## Supplied entries
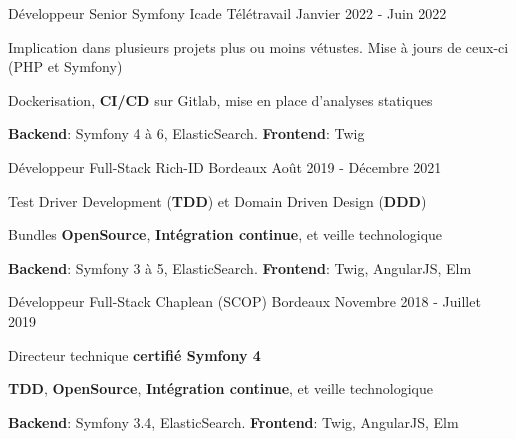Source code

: 

\begin{cventries}
  \cventry
    {Développeur Senior Symfony} %
    {Icade} %
    {Télétravail} %
    {Janvier 2022 - Juin 2022} %
    {
      \begin{cvitems} %
        \item {Implication dans plusieurs projets plus ou moins vétustes. Mise à jours de ceux-ci (PHP et Symfony)}
        \item {Dockerisation, \textbf{CI/CD} sur Gitlab, mise en place d'analyses statiques}
        \item {\textbf{Backend}: Symfony 4 à 6, ElasticSearch. \textbf{Frontend}: Twig}
      \end{cvitems}
    }

  \cventry
    {Développeur Full-Stack} %
    {Rich-ID} %
    {Bordeaux} %
    {Août 2019 - Décembre 2021} %
    {
      \begin{cvitems} %
        \item {Test Driver Development (\textbf{TDD}) et Domain Driven Design (\textbf{DDD})}
         \item {Bundles \textbf{OpenSource}, \textbf{Intégration continue}, et veille technologique}
        \item {\textbf{Backend}: Symfony 3 à 5, ElasticSearch. \textbf{Frontend}: Twig, AngularJS, Elm}
      \end{cvitems}
    }

  \cventry
    {Développeur Full-Stack} %
    {Chaplean (SCOP)} %
    {Bordeaux} %
    {Novembre 2018 - Juillet 2019} %
    {
      \begin{cvitems} %
        \item {Directeur technique \textbf{certifié Symfony 4}}
        \item {\textbf{TDD}, \textbf{OpenSource}, \textbf{Intégration continue}, et veille technologique}
        \item {\textbf{Backend}: Symfony 3.4, ElasticSearch. \textbf{Frontend}: Twig, AngularJS, Elm}
      \end{cvitems}
    }

\end{cventries}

## Exercise prompt
Print, word for word, every entry shown above; the pictures stay out.

## Written solution
Source code

: 

\begin{cventries}
  \cventry
    {Développeur Senior Symfony} %
    {Icade} %
    {Télétravail} %
    {Janvier 2022 - Juin 2022} %
    {
      \begin{cvitems} %
        \item {Implication dans plusieurs projets plus ou moins vétustes. Mise à jours de ceux-ci (PHP et Symfony)}
        \item {Dockerisation, \textbf{CI/CD} sur Gitlab, mise en place d'analyses statiques}
        \item {\textbf{Backend}: Symfony 4 à 6, ElasticSearch. \textbf{Frontend}: Twig}
      \end{cvitems}
    }

  \cventry
    {Développeur Full-Stack} %
    {Rich-ID} %
    {Bordeaux} %
    {Août 2019 - Décembre 2021} %
    {
      \begin{cvitems} %
        \item {Test Driver Development (\textbf{TDD}) et Domain Driven Design (\textbf{DDD})}
         \item {Bundles \textbf{OpenSource}, \textbf{Intégration continue}, et veille technologique}
        \item {\textbf{Backend}: Symfony 3 à 5, ElasticSearch. \textbf{Frontend}: Twig, AngularJS, Elm}
      \end{cvitems}
    }

  \cventry
    {Développeur Full-Stack} %
    {Chaplean (SCOP)} %
    {Bordeaux} %
    {Novembre 2018 - Juillet 2019} %
    {
      \begin{cvitems} %
        \item {Directeur technique \textbf{certifié Symfony 4}}
        \item {\textbf{TDD}, \textbf{OpenSource}, \textbf{Intégration continue}, et veille technologique}
        \item {\textbf{Backend}: Symfony 3.4, ElasticSearch. \textbf{Frontend}: Twig, AngularJS, Elm}
      \end{cvitems}
    }

\end{cventries}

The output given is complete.